Calcutta, Dec.2: US-based Acclaris plans to invest around $40 million over the next three years in infrastructure, software development and expanding its sales team.
The company expects its revenues to touch $25 million this year, against $20 million in 2010, and reach $52 million in the next three years.
Acclaris sees good growth in the consumer driven healthcare (CDH) segment. CDH allows members to use personal health savings accounts, health reimbursement accounts or other medical payment products to pay for routine healthcare expenses directly, while a high-deductible health insurance policy protects them from catastrophic medical expenses.

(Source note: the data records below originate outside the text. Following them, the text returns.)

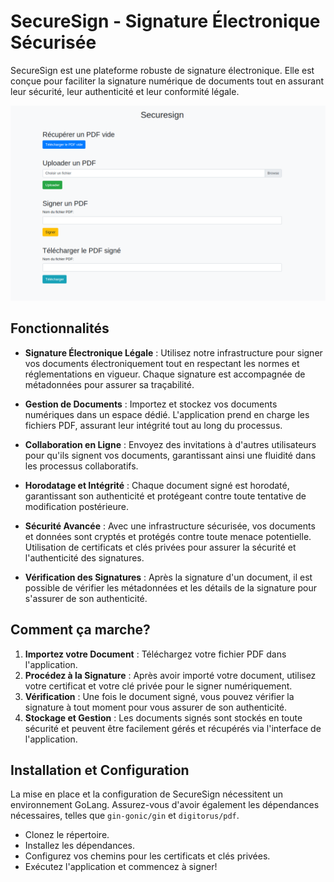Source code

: # SecureSign - Signature Électronique Sécurisée

SecureSign est une plateforme robuste de signature électronique. Elle est conçue pour faciliter la signature numérique de documents tout en assurant leur sécurité, leur authenticité et leur conformité légale.

![Interface de l'Application](./static/images/interface_test.png)

## Fonctionnalités

- **Signature Électronique Légale** : Utilisez notre infrastructure pour signer vos documents électroniquement tout en respectant les normes et réglementations en vigueur. Chaque signature est accompagnée de métadonnées pour assurer sa traçabilité.

- **Gestion de Documents** : Importez et stockez vos documents numériques dans un espace dédié. L'application prend en charge les fichiers PDF, assurant leur intégrité tout au long du processus.

- **Collaboration en Ligne** : Envoyez des invitations à d'autres utilisateurs pour qu'ils signent vos documents, garantissant ainsi une fluidité dans les processus collaboratifs.

- **Horodatage et Intégrité** : Chaque document signé est horodaté, garantissant son authenticité et protégeant contre toute tentative de modification postérieure.

- **Sécurité Avancée** : Avec une infrastructure sécurisée, vos documents et données sont cryptés et protégés contre toute menace potentielle. Utilisation de certificats et clés privées pour assurer la sécurité et l'authenticité des signatures.

- **Vérification des Signatures** : Après la signature d'un document, il est possible de vérifier les métadonnées et les détails de la signature pour s'assurer de son authenticité.

## Comment ça marche?

1. **Importez votre Document** : Téléchargez votre fichier PDF dans l'application.
2. **Procédez à la Signature** : Après avoir importé votre document, utilisez votre certificat et votre clé privée pour le signer numériquement.
3. **Vérification** : Une fois le document signé, vous pouvez vérifier la signature à tout moment pour vous assurer de son authenticité.
4. **Stockage et Gestion** : Les documents signés sont stockés en toute sécurité et peuvent être facilement gérés et récupérés via l'interface de l'application.

## Installation et Configuration

La mise en place et la configuration de SecureSign nécessitent un environnement GoLang. Assurez-vous d'avoir également les dépendances nécessaires, telles que `gin-gonic/gin` et `digitorus/pdf`.

- Clonez le répertoire.
- Installez les dépendances.
- Configurez vos chemins pour les certificats et clés privées.
- Exécutez l'application et commencez à signer!


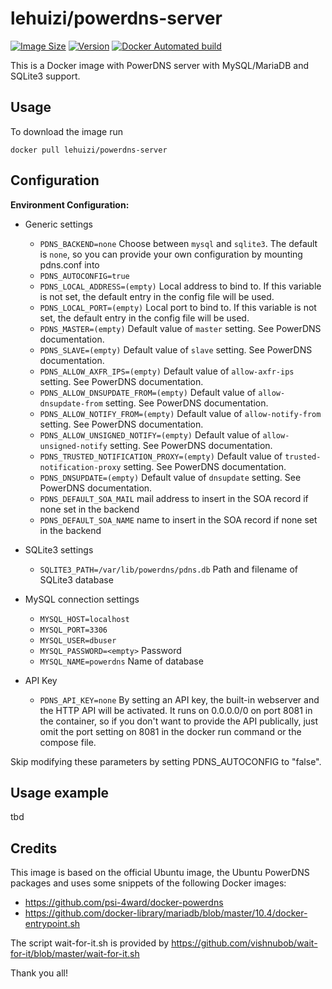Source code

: # lehuizi/powerdns-server

[![Image Size](https://images.microbadger.com/badges/image/lehuizi/powerdns-server.svg)](https://microbadger.com/images/lehuizi/powerdns-server)
[![Version](https://images.microbadger.com/badges/version/lehuizi/powerdns-server.svg)](https://microbadger.com/images/lehuizi/powerdns-server)
[![Docker Automated build](https://img.shields.io/docker/cloud/build/lehuizi/powerdns-server)](https://hub.docker.com/r/lehuizi/powerdns-server)

This is a Docker image with PowerDNS server with MySQL/MariaDB and SQLite3 support.

## Usage

To download the image run

    docker pull lehuizi/powerdns-server

## Configuration

**Environment Configuration:**

* Generic settings

  * `PDNS_BACKEND=none` Choose between `mysql` and `sqlite3`. The default is `none`, so you can provide your own configuration by mounting pdns.conf into
  * `PDNS_AUTOCONFIG=true`
  * `PDNS_LOCAL_ADDRESS=(empty)` Local address to bind to. If this variable is not set, the default entry in the config file will be used.
  * `PDNS_LOCAL_PORT=(empty)` Local port to bind to. If this variable is not set, the default entry in the config file will be used.
  * `PDNS_MASTER=(empty)` Default value of `master` setting. See PowerDNS documentation.
  * `PDNS_SLAVE=(empty)` Default value of `slave` setting. See PowerDNS documentation.
  * `PDNS_ALLOW_AXFR_IPS=(empty)` Default value of `allow-axfr-ips` setting. See PowerDNS documentation.
  * `PDNS_ALLOW_DNSUPDATE_FROM=(empty)` Default value of `allow-dnsupdate-from` setting. See PowerDNS documentation.
  * `PDNS_ALLOW_NOTIFY_FROM=(empty)` Default value of `allow-notify-from` setting. See PowerDNS documentation.
  * `PDNS_ALLOW_UNSIGNED_NOTIFY=(empty)` Default value of `allow-unsigned-notify` setting. See PowerDNS documentation.
  * `PDNS_TRUSTED_NOTIFICATION_PROXY=(empty)` Default value of `trusted-notification-proxy` setting. See PowerDNS documentation.
  * `PDNS_DNSUPDATE=(empty)` Default value of `dnsupdate` setting. See PowerDNS documentation.
  * `PDNS_DEFAULT_SOA_MAIL` mail address to insert in the SOA record if none set in the backend
  * `PDNS_DEFAULT_SOA_NAME` name to insert in the SOA record if none set in the backend

* SQLite3 settings

  * `SQLITE3_PATH=/var/lib/powerdns/pdns.db` Path and filename of SQLite3 database

* MySQL connection settings

  * `MYSQL_HOST=localhost`
  * `MYSQL_PORT=3306`
  * `MYSQL_USER=dbuser`
  * `MYSQL_PASSWORD=<empty>` Password
  * `MYSQL_NAME=powerdns` Name of database

* API Key

  * `PDNS_API_KEY=none` By setting an API key, the built-in webserver and the HTTP API  will be activated. It runs on 0.0.0.0/0 on port 8081 in the container, so if you don't want to provide the API publically, just omit the port setting on 8081 in the docker run command or the compose file.

Skip modifying these parameters by setting PDNS_AUTOCONFIG to "false".

## Usage example

tbd

## Credits

This image is based on the official Ubuntu image, the Ubuntu PowerDNS packages and uses
some snippets of the following Docker images:

* https://github.com/psi-4ward/docker-powerdns
* https://github.com/docker-library/mariadb/blob/master/10.4/docker-entrypoint.sh

The script wait-for-it.sh is provided by https://github.com/vishnubob/wait-for-it/blob/master/wait-for-it.sh 

Thank you all!

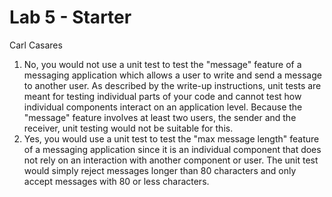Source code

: # Lab 5 - Starter
Carl Casares
1. No, you would not use a unit test to test the "message" feature of a messaging application which allows a user to write and send a message to another user. As described by the write-up instructions, unit tests are meant for testing individual parts of your code and cannot test how individual components interact on an application level. Because the "message" feature involves at least two users, the sender and the receiver, unit testing would not be suitable for this. 
2. Yes, you would use a unit test to test the "max message length" feature of a messaging application since it is an individual component that does not rely on an interaction with another component or user. The unit test would simply reject messages longer than 80 characters and only accept messages with 80 or less characters. 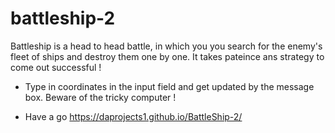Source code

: # battleship-2
 
Battleship is a head to head battle, in which you you search for the enemy's fleet of ships and destroy them one by one. It takes pateince ans strategy to come out successful ! 

- Type in coordinates in the input field and get updated by the message box. Beware of the tricky computer ! 

- Have a go https://daprojects1.github.io/BattleShip-2/
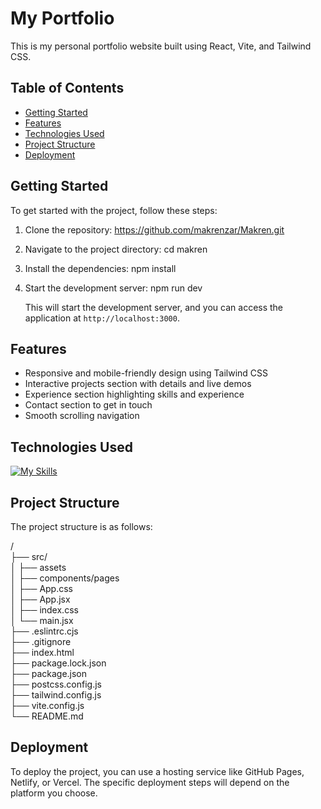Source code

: # My Portfolio

This is my personal portfolio website built using React, Vite, and Tailwind CSS.

## Table of Contents

- [Getting Started](#getting-started)
- [Features](#features)
- [Technologies Used](#technologies-used)
- [Project Structure](#project-structure)
- [Deployment](#deployment)

## Getting Started

To get started with the project, follow these steps:


1. Clone the repository: https://github.com/makrenzar/Makren.git
2. Navigate to the project directory: cd makren
3. Install the dependencies: npm install
4. Start the development server: npm run dev

   This will start the development server, and you can access the application at `http://localhost:3000`.

## Features

- Responsive and mobile-friendly design using Tailwind CSS
- Interactive projects section with details and live demos
- Experience section highlighting skills and experience
- Contact section to get in touch
- Smooth scrolling navigation

## Technologies Used

[![My Skills](https://skillicons.dev/icons?i=html,css,react,tailwind)](https://skillicons.dev)&nbsp;

## Project Structure

The project structure is as follows:

/
<br>
├── src/
<br>
│   ├── assets
<br>
│   ├── components/pages
<br>
│   ├── App.css
<br>
│   ├── App.jsx
<br>
│   ├── index.css
<br>
│   └── main.jsx
<br>
├── .eslintrc.cjs
<br>
├── .gitignore
<br>
├── index.html
<br>
├── package.lock.json
<br>
├── package.json
<br>
├── postcss.config.js
<br>
├── tailwind.config.js
<br>
├── vite.config.js
<br>
└── README.md

## Deployment

To deploy the project, you can use a hosting service like GitHub Pages, Netlify, or Vercel. The specific deployment steps will depend on the platform you choose.


   
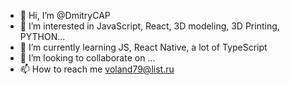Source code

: - 👋 Hi, I’m @DmitryCAP
- 👀 I’m interested in JavaScript, React, 3D modeling, 3D Printing, PYTHON...
- 🌱 I’m currently learning JS, React Native, a lot of TypeScript
- 💞️ I’m looking to collaborate on ...
- 📫 How to reach me voland79@list.ru

<!---
DmitryCAP/DmitryCAP is a ✨ special ✨ repository because its `README.md` (this file) appears on your GitHub profile.
You can click the Preview link to take a look at your changes.
--->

The company garners around 75-80 per cent of its revenues from this segment.
“The amount we intend to invest will be generated from our cash reserves. We will not need external borrowing for this. Over the past six months we have had greater investments in developing infrastructure,” said Robert Lopes, CEO of Acclaris.
“In the last two years, Acclaris has invested 20 per cent of the profits earned. We sell our services to outsourcing agents of healthcare and healthcare providers and India’s contribution to global revenues is about 90 per cent,” he said.
The global economic uncertainty has had a positive impact on Acclaris’s business. “We can do better when the economy is down because this forces organisations to take to cutting costs. Hence, there is a move towards high deductible health plans from traditional ones,” Lopes said.